NHKでいうと、「サラメシ」という番組が嫌いである。まずもって、題名が嫌。こういうのが造語能力を低下させるのだ。他人の弁当を覗く趣味も嫌である。弁当自慢なんか、もうすでに多くの人には出来なくなっているではないか。子供食堂が何やらと言っているのならこういう番組を面白いとか言うのは、ダブルスタンダードなのだ。「グレーテルのかまど」は、女主人が若い奴隷男子に料理させながらからかっているような番組でとても嫌である。現実にこういう感じのやりとりがある場合、明らかな性的ないじめだと思う。竈だからいいのかというとそうでもない。いじめというのは竈みたいな感覚のもとにあるのである。人間的感覚から解離した感覚である。ヒューマニズムだけが人間的感覚だとしたらの話であるが、NHKはそういう立場を取るべきだ。チコちゃんに𠮟られる、とかも明らかないじめ番組だと思う。あれで笑っている人間の感覚が信じられん。チコちゃんは、キャラクターのふりをした鈍器ではないか。テレビが笑いに流れるときには大概暴力的である。マス・コミュニケーションは大声を出したがるのが習性だ。そうであるから、根本的に隣人に対するものであるべきである倫理には向かない。世の中いろんな人がいるもので、たとえば「バリバラ」みたいな番組からいじめの手法を学ぶ人間もいると思う。全体的な番組の雰囲気からその解釈可能性が生じているきがするが、制作者側にそれを修正出来る繊細さはおそらくない。あらためて「笑っていいとも」の邪悪性について考える時期に来ているのではなかろうか。――というか、この番組がはじまったころそういう議論があったでしょうが。タモリもたけしも文化的と言うより暴力的だったんですよ。
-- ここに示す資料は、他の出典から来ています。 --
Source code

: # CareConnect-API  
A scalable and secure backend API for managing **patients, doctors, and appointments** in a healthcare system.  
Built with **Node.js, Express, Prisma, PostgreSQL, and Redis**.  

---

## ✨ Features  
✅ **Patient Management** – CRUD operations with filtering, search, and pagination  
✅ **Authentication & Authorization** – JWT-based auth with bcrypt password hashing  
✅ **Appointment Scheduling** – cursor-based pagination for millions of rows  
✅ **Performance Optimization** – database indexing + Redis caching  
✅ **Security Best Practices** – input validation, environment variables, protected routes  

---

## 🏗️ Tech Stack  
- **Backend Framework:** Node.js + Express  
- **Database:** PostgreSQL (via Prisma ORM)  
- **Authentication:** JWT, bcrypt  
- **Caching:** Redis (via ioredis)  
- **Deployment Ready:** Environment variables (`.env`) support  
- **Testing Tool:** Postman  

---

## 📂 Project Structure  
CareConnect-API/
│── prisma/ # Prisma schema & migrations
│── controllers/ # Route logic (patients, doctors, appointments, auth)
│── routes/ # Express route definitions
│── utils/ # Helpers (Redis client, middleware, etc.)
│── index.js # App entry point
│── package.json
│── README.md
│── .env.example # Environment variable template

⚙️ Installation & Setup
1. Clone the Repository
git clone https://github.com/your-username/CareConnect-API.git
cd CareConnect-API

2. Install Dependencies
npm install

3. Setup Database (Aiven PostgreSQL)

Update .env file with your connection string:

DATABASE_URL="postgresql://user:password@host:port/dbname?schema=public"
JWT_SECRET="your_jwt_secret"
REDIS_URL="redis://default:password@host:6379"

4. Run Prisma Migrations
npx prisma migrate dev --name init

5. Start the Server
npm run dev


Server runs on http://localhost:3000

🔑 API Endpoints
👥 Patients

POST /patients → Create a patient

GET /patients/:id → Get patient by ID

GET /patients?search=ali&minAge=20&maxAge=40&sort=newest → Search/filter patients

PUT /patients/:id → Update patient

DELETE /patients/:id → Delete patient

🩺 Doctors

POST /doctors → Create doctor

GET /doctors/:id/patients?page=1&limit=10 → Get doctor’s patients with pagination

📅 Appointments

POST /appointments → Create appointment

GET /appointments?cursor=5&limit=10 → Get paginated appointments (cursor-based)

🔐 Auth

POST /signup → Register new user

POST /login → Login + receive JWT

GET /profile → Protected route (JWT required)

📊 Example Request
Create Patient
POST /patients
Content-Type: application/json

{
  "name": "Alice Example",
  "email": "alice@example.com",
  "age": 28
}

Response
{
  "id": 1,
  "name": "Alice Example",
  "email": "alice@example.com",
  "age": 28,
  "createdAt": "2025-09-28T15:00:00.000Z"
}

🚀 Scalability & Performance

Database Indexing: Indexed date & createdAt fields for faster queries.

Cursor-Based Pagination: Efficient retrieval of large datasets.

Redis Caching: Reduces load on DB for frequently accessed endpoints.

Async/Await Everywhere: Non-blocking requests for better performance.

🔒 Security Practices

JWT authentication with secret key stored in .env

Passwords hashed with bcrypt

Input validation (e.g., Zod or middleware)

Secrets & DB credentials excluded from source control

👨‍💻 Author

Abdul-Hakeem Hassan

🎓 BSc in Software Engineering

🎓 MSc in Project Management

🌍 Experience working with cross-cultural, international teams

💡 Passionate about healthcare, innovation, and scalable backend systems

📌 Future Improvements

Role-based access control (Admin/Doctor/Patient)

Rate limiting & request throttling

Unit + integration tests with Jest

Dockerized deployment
中山美穂が死んだらしい。――小中高とテレビをみなかったおかげで当時の芸能人が亡くなってもそれほどの打撃を被らない私であるが、思い入れがあった人たちは人生半分もがれたような気分であろう。一方で、私は幼稚園の頃から半分死んだような人生だと思っている。そういう人間も結構いるような気がするのであるのであるが、彼らには本当にテレビの世界は蜻蛉みたいなものである。だから、そういう私なんかは、死んだ誰かの志を絶やすなみたいな運動すらも、その志によってはひどいことになるのは当たり前に思えるのである。継承は基本AIみたいなものにならざるをえない。継承の意志は命令を聞く主体しか生み出さない。主人がいない人間世界である。昨日の夜の経済番組で、AIが事務仕事を代替みたいなAI擬きの主張が繰り返されていた。それにしても、「羅生門」の続きを書いてみて、――みたいな質問には頭の悪そうな答えしか出さないくせに、何故、プログラミングとかできるの?やつらは。言うまでもなく、それが下人の労働だからであろう。

だからといって、下人が容易に主人になれないのも確かである。坂口安吾は戦時中に、仏教国のくせにあんまり仏典を読める環境にないのを、戦争以前に文化がねえ、みたいなことを言ってたが、だいたいの愛国者がもっとこういうことを言ってりゃいいのに、堕落文士に言わせてるのがほんと文化がない。いや、主人がいないのである。

たぶん共同体の消滅とマス・コミュニケーションの堕落と関係があるだろうが、子供が内発的に倫理的にはならない現実にしびれを切らし、その被害者を救おうと行われているのが、例えば「内申重視」という政策である。しかしそれはおもったよりまずい結果しかもたらさない。素朴な悪人ではなく、邪悪な悪人を生産している。生き方が卑怯になるわけである。そりゃときどきいる馬鹿な教師を批判することも出来ねえんだから、そりゃねじ曲がるし卑怯にもなる。人の言うてることをまずは認めましょう、みたいな教育も、目論見とは異なり、「批判するな」というメッセージにしかなっておらず、その実態は弱い者いじめとして機能している。のみならず、内申書を成績として扱うみたいな政策は、――教師が子供に対して面と向かって倫理的行為を評価出来ず、むしろ評価すべきでない人間の行為を逆に褒めながら導くみたいなことをやらざる得ない現実、すなわち、教師の率直さと倫理的表明を奪ったとことも関係があった。内申がある意味復讐的なニュアンスを持っているのがほんとまずい。

やはり地下活動においては、リンチと陰謀が繰り返されるわけである。